Over the holidays, I read Flatterland by Ian Stewart. Stewart is an English mathematician and contributor to a branch of geometry called "catastrophe theory." Sounds fun, eh?
The subtitle of Flatterland is "Like Flatland, only more so." Stewart wrote it as a sequel to and extension of Edwin Abbott's 1884 geometrical satire, Flatland. One hundred years after the events of the first book, Victoria Line, great-great-granddaughter of the original A. Square, reads her ancestor's book (against her father's express prohibition) and finds in it a code for summoning a visitor from Spaceland.
Instead of a Sphere, Victoria receives a visit from a Space Hopper, a creature who helps her visit not just many dimensions higher than the third, but a number of other strange geometric worlds.
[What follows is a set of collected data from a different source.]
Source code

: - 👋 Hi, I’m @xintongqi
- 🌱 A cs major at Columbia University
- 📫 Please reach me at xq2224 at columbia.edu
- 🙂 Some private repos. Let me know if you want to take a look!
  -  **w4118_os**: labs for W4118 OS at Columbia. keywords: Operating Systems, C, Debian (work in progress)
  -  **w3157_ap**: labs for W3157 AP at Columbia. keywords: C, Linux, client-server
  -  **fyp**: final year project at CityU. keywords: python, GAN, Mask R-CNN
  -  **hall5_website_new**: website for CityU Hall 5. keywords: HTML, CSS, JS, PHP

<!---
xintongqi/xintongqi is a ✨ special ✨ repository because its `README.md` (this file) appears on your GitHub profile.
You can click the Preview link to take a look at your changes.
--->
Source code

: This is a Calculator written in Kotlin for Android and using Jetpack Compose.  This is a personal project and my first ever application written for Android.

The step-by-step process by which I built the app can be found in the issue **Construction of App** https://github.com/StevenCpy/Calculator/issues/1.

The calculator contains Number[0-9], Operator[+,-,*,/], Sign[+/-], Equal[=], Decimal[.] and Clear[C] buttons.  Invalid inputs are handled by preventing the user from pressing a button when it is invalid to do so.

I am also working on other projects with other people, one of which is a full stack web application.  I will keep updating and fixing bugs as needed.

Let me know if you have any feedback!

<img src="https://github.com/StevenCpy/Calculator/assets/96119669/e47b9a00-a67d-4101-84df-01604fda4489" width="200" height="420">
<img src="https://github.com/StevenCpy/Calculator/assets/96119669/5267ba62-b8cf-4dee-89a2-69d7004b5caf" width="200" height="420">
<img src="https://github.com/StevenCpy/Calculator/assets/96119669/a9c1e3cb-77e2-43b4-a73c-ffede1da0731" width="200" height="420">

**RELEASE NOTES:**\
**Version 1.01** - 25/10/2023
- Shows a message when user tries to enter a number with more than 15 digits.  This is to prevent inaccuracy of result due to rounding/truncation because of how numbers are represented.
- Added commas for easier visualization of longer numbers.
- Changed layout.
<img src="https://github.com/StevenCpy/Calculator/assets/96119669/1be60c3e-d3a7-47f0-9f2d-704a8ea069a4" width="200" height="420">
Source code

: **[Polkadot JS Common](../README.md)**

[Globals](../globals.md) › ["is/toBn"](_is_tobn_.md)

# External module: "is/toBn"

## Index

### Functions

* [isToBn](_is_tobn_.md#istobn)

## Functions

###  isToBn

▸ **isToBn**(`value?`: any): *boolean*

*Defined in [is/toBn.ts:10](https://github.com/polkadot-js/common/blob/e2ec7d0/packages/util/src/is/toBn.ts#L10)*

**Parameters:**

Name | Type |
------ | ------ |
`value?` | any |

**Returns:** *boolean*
In one she sees fractals everywhere. In another, parallel lines converge. In another she can see herself in the distance. Her investigation into curved space leads into a discussion of quantum physics and relativity, a theory the Space Hopper insists is poorly named, since it's based on the one thing that isn't relative - the speed of light.
So how's the book to read? My 8th grade son read it before me, and he found it mind-twisting and thought provoking - hard, but worth it. For me, with a year of college physics and no math beyond calculus, it was surprisingly accessible. Yes, it's difficult to visualize the worlds Stewart describes, but he assures us it's difficult for mathematicians, too. And its's fun to toss these ideas around lightly like oddly-shaped objects to juggle. The format consists mostly of dialogue between the Space Hopper, who is a little bit self-satisfied, and Victoria, who is by turns a stubborn teenager, a dense student, an independent reasoner, and an inspired explorer of new intellectual landscapes.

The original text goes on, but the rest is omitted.